At Home is the second studio album by Dutch rock band Shocking Blue, released in 1969 on the Pink Elephant label. It is their first album to feature Mariska Veres, the group's signature frontwoman and lead singer.

Overview
The album is the group's first record with singer Mariska Veres. Robbie van Leeuwen acquired Veres in an attempt to ape the form of the female-fronted Jefferson Airplane. With Veres's notable vocal performance and stunning looks, the band finally had an adequate frontwoman. 

At Home was a mixture of influences ranging from pop rock to psychedelic rock.

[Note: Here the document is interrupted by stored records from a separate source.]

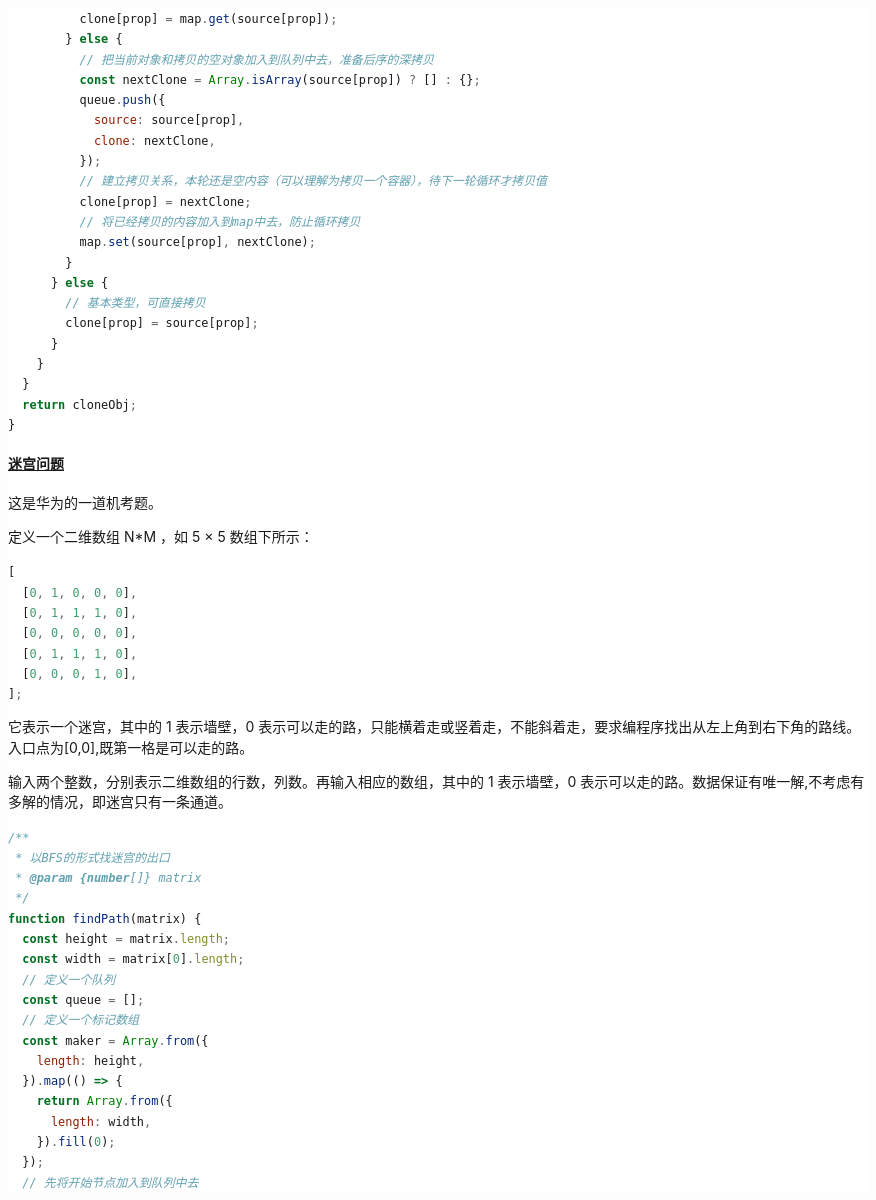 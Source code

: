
```js
          clone[prop] = map.get(source[prop]);
        } else {
          // 把当前对象和拷贝的空对象加入到队列中去，准备后序的深拷贝
          const nextClone = Array.isArray(source[prop]) ? [] : {};
          queue.push({
            source: source[prop],
            clone: nextClone,
          });
          // 建立拷贝关系，本轮还是空内容（可以理解为拷贝一个容器），待下一轮循环才拷贝值
          clone[prop] = nextClone;
          // 将已经拷贝的内容加入到map中去，防止循环拷贝
          map.set(source[prop], nextClone);
        }
      } else {
        // 基本类型，可直接拷贝
        clone[prop] = source[prop];
      }
    }
  }
  return cloneObj;
}
```

#### [迷宫问题](https://www.nowcoder.com/practice/cf24906056f4488c9ddb132f317e03bc?tpId=37&tqId=21266&rp=1&ru=/exam/oj/ta&qru=/exam/oj/ta&sourceUrl=%2Fexam%2Foj%2Fta%3FjudgeStatus%3D1%26page%3D1%26pageSize%3D50%26search%3D%26tpId%3D37%26type%3D37&difficulty=undefined&judgeStatus=1&tags=&title=)

这是华为的一道机考题。

定义一个二维数组 N\*M ，如 5 × 5 数组下所示：

```js
[
  [0, 1, 0, 0, 0],
  [0, 1, 1, 1, 0],
  [0, 0, 0, 0, 0],
  [0, 1, 1, 1, 0],
  [0, 0, 0, 1, 0],
];
```

它表示一个迷宫，其中的 1 表示墙壁，0 表示可以走的路，只能横着走或竖着走，不能斜着走，要求编程序找出从左上角到右下角的路线。入口点为[0,0],既第一格是可以走的路。

输入两个整数，分别表示二维数组的行数，列数。再输入相应的数组，其中的 1 表示墙壁，0 表示可以走的路。数据保证有唯一解,不考虑有多解的情况，即迷宫只有一条通道。

```js
/**
 * 以BFS的形式找迷宫的出口
 * @param {number[]} matrix
 */
function findPath(matrix) {
  const height = matrix.length;
  const width = matrix[0].length;
  // 定义一个队列
  const queue = [];
  // 定义一个标记数组
  const maker = Array.from({
    length: height,
  }).map(() => {
    return Array.from({
      length: width,
    }).fill(0);
  });
  // 先将开始节点加入到队列中去
```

There is also early evidence of their interest in Americana, with tracks like "California Here I Come" and "Harley Davidson". 

The hit single "Venus" was omitted from the original dutch pressings of the album, but was appended to the international versions both as an opening or closing track to the side one. Singles "Long and Lonesome Road" and "Mighty Joe" were also featured on several versions of the album.

At Home was repackaged for the American market as a self titled album rearranging tracklisting, omitting "I'll Write Your Name Through the Fire" and including singles of that period. 

Since the first reissue of At Home in 1989 "Venus" and "Long and Lonesome Road" were constantly present on the main tracklistings, both on CD and LP. Additional CD bonus tracks were the b-sides of that period.

Uses in media and cover versions
The John Mayer version of the song "Acka Raga" was used as the theme song for the BBC1 quiz show Ask the Family.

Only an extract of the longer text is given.